Instructions to follow: Filter the entries below down to the lines that hold "mode".

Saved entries
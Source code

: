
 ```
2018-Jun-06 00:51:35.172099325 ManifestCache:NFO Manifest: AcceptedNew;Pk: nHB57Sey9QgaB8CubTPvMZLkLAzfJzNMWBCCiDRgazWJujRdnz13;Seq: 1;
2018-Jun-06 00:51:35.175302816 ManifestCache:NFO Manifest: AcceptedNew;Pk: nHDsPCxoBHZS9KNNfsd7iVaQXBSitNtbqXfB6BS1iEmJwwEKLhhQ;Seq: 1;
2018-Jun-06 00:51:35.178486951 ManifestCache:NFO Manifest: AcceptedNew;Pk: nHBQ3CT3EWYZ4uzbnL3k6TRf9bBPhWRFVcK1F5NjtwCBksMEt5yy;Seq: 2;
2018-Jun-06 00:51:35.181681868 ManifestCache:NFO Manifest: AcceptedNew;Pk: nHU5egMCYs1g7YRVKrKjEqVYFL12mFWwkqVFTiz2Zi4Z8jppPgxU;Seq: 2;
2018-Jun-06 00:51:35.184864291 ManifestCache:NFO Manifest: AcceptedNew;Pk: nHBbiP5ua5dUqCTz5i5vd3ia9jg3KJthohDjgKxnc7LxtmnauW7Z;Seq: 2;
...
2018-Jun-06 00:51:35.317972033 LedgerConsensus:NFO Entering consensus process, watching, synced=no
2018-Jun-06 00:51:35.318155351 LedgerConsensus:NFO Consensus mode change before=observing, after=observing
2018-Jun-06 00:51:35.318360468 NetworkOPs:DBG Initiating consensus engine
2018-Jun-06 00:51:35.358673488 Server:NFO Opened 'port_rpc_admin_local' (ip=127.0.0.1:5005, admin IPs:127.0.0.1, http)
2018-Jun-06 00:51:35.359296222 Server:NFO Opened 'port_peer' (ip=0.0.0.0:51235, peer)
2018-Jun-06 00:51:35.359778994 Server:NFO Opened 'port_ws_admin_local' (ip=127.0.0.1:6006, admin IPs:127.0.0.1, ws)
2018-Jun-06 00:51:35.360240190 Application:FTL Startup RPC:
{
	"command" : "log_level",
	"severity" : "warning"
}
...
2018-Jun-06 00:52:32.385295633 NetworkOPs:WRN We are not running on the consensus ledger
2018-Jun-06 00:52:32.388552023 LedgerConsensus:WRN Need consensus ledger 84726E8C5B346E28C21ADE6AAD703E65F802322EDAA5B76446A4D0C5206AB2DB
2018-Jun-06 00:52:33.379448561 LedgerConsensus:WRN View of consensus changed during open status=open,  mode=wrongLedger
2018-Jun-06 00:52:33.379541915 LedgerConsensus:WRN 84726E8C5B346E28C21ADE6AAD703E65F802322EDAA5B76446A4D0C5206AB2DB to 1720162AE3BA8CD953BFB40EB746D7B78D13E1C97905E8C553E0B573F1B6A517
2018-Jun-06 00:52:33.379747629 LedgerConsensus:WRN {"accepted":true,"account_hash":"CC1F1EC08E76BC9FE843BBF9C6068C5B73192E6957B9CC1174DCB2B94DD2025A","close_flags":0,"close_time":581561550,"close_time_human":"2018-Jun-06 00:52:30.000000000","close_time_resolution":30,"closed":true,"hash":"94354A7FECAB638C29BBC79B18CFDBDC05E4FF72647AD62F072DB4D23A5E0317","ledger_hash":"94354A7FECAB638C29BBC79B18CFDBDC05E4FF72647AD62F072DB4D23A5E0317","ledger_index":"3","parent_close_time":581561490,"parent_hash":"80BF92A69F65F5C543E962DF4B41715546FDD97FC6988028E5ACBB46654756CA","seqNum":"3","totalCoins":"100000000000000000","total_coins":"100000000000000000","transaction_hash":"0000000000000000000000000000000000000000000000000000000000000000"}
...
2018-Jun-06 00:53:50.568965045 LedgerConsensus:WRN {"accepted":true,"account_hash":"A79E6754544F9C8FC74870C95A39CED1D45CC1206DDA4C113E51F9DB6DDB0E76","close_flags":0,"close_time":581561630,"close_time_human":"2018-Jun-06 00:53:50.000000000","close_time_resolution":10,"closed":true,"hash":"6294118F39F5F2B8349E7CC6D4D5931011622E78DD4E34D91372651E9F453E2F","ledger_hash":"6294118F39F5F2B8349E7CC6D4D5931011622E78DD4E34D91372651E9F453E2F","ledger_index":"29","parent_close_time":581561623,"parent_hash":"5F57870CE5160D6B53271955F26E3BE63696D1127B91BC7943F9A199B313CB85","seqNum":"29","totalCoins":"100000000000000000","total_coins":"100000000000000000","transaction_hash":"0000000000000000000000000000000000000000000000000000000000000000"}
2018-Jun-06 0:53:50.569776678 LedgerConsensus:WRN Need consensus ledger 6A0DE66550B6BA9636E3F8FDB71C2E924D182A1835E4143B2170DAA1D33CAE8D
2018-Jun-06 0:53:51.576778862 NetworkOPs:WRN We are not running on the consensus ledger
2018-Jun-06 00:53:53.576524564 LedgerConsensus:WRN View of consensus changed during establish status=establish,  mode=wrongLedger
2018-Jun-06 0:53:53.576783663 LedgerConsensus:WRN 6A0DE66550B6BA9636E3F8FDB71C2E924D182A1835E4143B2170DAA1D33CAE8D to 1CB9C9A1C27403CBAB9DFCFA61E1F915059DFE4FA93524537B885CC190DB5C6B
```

Expected output:
2018-Jun-06 00:51:35.318155351 LedgerConsensus:NFO Consensus mode change before=observing, after=observing
2018-Jun-06 00:52:33.379448561 LedgerConsensus:WRN View of consensus changed during open status=open,  mode=wrongLedger
2018-Jun-06 00:53:53.576524564 LedgerConsensus:WRN View of consensus changed during establish status=establish,  mode=wrongLedger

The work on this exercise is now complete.